Oil futures settled with a loss of nearly 3% on Monday, with weaker-than-anticipated quarterly economic growth and monthly industrial production numbers from China adding to festering worries about global demand for the commodity.
Bearish news flow for oil is “due almost entirely to lower demand expectations,” said Michael Peterson, managing director of energy research at MLV & Co.
Oil’s decline on Monday was also part of a broad commodity selloff, with gold dropping more than $140 an ounce.
China said gross domestic product rose 7.7% in the January-March quarter, slower than growth of 7.9% in the fourth quarter, and below expectations for an 8% gain in separate surveys from Dow Jones Newswires and Reuters.
The report of slower activity for the major energy consumer came after the International Energy Agencyand the Organization of the Petroleum Exporting Countries reduced each of their own global oil-demand estimates for the year slightly. Oil futures fell by 1.5% last week.
Among the data from China on Monday, March industrial production increased 8.9% from the year-earlier period, missing the Dow Jones Newswires forecast for a 10% gain. The growth was the weakest in more than a year, slowing from a 9.9% average rise for the January-February period.

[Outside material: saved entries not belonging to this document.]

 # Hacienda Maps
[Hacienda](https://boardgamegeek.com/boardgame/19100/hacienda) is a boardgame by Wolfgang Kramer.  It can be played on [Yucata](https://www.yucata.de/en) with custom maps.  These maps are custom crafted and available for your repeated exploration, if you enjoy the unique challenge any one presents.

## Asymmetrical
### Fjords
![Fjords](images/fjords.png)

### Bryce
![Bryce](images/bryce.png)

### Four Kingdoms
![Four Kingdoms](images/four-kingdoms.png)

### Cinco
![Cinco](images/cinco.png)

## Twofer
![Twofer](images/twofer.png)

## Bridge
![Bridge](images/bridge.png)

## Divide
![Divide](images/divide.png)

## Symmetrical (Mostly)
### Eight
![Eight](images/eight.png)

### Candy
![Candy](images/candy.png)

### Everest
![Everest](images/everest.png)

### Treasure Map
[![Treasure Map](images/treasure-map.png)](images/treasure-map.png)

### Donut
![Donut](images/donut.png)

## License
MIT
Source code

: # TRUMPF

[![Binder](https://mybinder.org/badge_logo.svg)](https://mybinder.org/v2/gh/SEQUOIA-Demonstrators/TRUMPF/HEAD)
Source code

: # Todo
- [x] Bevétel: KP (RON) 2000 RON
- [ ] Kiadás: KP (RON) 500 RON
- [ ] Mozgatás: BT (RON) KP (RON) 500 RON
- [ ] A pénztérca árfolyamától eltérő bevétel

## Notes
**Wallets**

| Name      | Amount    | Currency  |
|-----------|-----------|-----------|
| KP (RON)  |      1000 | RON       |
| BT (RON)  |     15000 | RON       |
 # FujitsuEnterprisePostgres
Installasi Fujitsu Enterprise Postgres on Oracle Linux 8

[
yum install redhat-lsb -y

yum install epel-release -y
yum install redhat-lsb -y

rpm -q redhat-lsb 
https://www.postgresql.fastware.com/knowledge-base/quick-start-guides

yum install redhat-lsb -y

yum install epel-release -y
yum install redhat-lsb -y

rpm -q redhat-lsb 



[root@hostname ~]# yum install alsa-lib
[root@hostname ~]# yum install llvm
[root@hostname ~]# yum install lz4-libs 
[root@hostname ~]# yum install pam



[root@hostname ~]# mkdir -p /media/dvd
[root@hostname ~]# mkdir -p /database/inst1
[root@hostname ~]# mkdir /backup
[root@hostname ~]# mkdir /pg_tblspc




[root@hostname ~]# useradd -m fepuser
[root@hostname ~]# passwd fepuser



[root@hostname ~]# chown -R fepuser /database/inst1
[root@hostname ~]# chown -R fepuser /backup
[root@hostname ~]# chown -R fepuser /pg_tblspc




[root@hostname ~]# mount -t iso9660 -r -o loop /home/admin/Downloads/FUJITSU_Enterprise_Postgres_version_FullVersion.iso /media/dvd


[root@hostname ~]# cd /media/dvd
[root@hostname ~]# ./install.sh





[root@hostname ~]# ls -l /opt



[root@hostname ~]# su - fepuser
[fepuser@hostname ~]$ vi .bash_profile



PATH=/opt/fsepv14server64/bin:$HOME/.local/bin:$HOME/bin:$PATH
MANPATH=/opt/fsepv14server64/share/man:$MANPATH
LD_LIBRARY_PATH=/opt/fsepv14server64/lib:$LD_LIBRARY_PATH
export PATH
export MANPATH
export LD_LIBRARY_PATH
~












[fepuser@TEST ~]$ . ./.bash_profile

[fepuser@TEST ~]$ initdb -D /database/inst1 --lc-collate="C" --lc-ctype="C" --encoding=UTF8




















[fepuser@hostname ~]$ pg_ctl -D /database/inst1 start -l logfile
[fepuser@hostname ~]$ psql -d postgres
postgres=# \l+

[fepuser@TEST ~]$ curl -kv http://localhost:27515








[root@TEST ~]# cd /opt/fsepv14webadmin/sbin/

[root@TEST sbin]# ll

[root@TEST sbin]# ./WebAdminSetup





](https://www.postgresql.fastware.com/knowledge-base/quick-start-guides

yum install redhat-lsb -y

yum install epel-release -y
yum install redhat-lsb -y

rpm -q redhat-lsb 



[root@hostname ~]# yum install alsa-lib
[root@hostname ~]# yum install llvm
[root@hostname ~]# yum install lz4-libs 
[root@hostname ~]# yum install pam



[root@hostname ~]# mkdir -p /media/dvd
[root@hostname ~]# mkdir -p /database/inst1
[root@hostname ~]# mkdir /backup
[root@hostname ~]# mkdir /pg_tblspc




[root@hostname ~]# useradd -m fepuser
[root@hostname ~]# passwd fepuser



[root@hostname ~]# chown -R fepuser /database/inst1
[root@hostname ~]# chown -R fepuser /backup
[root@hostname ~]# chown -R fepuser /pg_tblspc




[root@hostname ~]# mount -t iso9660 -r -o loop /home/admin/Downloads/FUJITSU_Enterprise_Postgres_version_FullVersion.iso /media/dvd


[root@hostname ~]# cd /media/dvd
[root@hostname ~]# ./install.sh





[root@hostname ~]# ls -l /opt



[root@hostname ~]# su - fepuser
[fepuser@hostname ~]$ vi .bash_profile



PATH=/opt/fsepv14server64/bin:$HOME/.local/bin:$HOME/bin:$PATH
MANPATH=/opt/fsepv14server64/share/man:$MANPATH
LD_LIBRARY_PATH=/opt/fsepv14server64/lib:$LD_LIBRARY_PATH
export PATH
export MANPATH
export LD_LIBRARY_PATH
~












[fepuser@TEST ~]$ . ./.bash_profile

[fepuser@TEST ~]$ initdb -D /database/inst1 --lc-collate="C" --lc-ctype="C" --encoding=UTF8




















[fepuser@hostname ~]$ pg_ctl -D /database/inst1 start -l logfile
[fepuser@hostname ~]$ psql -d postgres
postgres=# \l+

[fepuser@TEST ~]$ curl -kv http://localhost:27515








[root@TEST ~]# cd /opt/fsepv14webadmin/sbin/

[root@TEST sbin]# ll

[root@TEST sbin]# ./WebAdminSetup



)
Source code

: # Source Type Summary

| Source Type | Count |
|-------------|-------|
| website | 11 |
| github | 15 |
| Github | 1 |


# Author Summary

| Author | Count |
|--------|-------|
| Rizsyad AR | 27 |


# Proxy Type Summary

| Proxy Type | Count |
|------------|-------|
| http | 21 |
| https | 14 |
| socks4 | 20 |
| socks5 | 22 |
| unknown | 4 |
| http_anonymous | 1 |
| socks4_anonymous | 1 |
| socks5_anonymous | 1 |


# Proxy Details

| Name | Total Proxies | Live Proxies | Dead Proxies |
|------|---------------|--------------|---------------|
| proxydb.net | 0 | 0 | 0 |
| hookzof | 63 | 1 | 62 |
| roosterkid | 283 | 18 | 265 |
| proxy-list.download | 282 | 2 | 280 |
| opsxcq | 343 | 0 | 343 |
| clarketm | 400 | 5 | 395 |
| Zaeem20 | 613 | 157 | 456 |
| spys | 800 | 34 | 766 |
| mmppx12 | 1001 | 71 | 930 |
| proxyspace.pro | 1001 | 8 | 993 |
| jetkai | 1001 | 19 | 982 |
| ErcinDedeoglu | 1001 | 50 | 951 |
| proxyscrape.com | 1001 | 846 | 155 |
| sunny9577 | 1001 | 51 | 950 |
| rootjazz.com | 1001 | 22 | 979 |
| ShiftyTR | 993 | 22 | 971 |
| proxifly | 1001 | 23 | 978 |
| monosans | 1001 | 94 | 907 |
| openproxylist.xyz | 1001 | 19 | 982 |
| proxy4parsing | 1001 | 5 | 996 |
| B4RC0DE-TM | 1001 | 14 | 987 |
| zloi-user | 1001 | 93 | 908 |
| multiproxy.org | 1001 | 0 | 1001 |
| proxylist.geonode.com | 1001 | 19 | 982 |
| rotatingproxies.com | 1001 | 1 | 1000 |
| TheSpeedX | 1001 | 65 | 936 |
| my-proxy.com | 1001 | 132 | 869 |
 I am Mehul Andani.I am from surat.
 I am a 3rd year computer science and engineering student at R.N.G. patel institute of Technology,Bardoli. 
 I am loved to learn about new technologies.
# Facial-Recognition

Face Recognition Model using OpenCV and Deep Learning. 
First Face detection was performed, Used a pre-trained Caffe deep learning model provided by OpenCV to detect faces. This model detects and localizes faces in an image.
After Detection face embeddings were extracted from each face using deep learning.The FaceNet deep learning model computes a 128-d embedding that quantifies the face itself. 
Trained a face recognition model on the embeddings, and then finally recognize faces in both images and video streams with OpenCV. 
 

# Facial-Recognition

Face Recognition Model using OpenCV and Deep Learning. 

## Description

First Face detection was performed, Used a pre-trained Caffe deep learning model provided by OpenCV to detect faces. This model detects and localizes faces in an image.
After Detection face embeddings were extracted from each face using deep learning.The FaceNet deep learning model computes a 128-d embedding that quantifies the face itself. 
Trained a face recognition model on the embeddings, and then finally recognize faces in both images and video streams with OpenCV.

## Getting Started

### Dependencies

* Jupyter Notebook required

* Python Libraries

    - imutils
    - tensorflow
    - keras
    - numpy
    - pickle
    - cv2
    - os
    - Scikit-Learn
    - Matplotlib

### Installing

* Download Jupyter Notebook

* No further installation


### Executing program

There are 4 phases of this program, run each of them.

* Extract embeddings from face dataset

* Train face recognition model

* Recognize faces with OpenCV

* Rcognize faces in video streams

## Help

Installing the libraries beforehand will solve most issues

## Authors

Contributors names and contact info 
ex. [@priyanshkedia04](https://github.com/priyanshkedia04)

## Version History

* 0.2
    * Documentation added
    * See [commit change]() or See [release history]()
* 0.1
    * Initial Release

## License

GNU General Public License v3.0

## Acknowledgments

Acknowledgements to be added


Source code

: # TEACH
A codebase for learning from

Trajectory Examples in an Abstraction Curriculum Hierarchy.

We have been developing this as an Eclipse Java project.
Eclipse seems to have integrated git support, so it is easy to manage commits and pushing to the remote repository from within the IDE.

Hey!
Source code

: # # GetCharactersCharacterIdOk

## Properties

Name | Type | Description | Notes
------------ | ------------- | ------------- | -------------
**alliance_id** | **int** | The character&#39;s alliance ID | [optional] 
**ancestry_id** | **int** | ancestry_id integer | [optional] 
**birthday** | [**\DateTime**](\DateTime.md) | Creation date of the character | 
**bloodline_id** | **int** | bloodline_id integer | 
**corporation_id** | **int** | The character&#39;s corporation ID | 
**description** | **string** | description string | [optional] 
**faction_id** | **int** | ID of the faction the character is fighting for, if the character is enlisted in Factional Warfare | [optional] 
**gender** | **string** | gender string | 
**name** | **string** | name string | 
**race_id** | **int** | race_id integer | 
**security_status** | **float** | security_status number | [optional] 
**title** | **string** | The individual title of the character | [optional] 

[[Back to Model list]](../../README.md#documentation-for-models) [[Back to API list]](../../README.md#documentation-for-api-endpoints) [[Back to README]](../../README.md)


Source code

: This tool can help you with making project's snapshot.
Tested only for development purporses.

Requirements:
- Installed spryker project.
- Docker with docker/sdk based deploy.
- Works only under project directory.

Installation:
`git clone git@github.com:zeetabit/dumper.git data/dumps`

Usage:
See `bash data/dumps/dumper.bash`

“Indeed, 2013 is starting to look eerily like 2012: Last year, a ramp-up in economic activity through the first few months proved short-lived, precipitating a mid-year slump and an aggressive policy response. Unfortunately, the cost of repeating this strategy looks to be prohibitively high,” economists at IHS told clients Monday.
“Another year of propped-up growth via state spending and a credit deluge would, we fear, push China dangerously close to proving [former premier] Wen Jiabao correct — that the current economic model is ‘unsustainable.’ If something is unsustainable, at some point, it won’t be sustained,” the economists wrote.
Still, analysts at the Kilduff Report pointed out that the China data was “not horrific, so the reaction seems outsized. The data point on oil was, after all, for demand growth.”
On Friday, oil dropped $2.22, or 2.4%, to $91.29 a barrel, the lowest close for a most-active futures contract since March 6, according to FactSet data. The decline came after soft U.S. retail-sales and consumer-sentiment reports.
London-traded May Brent crude also suffered on Monday, falling $2.72, or 2.6%, to end at $100.39 a barrel on ICE Futures.
Among other energy products, May gasoline futures shed over 4 cents, or 1.6%, to $2.76 a gallon. Gasoline futures last week fell 2.2%.